▶ The problem
Filter the data for lines with the word "beta" and copy those lines.

--

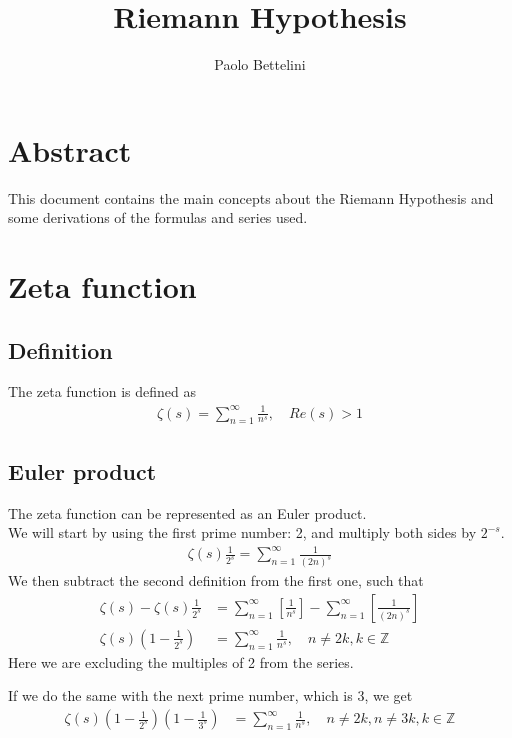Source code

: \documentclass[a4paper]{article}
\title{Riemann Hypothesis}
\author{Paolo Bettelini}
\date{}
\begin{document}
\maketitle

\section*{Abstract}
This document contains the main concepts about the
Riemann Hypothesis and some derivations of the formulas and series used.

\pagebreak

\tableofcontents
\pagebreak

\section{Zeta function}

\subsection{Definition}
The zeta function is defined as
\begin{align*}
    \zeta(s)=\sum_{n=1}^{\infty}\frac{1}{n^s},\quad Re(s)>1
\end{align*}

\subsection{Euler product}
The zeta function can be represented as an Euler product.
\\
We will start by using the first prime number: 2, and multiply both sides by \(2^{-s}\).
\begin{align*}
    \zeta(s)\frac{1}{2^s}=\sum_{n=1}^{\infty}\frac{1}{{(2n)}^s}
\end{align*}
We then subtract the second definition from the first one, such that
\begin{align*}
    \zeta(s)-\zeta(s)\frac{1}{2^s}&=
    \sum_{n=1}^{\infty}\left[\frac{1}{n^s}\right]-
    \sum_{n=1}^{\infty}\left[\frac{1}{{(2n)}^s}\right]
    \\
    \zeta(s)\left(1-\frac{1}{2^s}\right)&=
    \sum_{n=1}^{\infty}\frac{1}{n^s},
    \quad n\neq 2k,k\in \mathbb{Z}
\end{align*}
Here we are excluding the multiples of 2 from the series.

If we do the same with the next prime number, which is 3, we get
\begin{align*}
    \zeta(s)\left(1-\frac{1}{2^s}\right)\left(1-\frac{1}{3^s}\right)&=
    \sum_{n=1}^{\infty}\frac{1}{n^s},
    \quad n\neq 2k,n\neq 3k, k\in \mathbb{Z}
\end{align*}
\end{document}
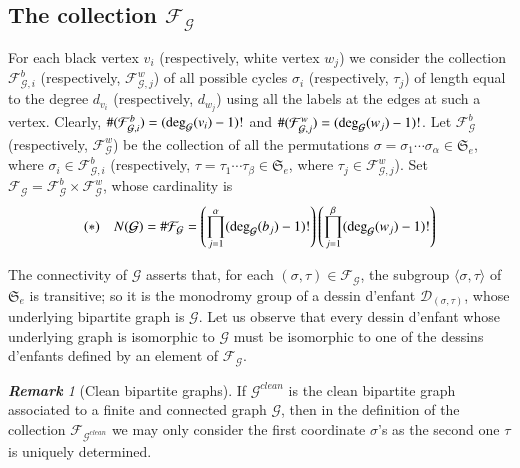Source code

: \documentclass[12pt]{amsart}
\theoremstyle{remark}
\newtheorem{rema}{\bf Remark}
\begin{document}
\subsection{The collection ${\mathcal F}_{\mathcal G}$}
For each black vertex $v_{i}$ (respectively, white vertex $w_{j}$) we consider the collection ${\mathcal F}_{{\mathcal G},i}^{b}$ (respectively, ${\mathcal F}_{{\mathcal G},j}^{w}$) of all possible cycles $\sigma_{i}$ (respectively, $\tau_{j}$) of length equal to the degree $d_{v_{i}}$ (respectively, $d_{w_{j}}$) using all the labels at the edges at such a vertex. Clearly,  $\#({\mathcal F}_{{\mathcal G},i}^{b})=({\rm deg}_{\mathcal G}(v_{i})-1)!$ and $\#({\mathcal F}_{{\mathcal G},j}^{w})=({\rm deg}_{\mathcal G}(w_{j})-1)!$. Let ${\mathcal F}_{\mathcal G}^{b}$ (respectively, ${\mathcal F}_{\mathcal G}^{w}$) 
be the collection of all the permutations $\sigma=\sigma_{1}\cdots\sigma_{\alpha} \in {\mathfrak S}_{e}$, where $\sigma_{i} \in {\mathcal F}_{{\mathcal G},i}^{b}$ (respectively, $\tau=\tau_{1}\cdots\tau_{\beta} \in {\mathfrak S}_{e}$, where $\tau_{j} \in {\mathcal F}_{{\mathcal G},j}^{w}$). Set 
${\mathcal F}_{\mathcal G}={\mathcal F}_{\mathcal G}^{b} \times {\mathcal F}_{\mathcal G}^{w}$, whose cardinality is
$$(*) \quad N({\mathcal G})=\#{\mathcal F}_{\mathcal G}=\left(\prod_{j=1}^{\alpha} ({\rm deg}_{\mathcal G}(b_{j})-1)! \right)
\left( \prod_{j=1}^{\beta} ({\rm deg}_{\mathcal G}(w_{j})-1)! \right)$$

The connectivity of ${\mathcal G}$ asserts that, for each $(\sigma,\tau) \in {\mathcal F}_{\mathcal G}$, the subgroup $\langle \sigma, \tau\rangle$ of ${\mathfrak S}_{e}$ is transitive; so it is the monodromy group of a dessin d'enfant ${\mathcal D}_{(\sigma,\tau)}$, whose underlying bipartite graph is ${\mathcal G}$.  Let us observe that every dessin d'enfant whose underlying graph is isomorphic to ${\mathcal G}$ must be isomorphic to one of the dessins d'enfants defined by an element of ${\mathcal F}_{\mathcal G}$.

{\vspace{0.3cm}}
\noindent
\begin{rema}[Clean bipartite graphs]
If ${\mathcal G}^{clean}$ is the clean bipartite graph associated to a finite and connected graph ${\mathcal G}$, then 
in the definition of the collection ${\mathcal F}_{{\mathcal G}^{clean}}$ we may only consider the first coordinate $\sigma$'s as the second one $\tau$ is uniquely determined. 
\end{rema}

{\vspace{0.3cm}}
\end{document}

--

▶ Expected answer
be the collection of all the permutations $\sigma=\sigma_{1}\cdots\sigma_{\alpha} \in {\mathfrak S}_{e}$, where $\sigma_{i} \in {\mathcal F}_{{\mathcal G},i}^{b}$ (respectively, $\tau=\tau_{1}\cdots\tau_{\beta} \in {\mathfrak S}_{e}$, where $\tau_{j} \in {\mathcal F}_{{\mathcal G},j}^{w}$). Set 
\left( \prod_{j=1}^{\beta} ({\rm deg}_{\mathcal G}(w_{j})-1)! \right)$$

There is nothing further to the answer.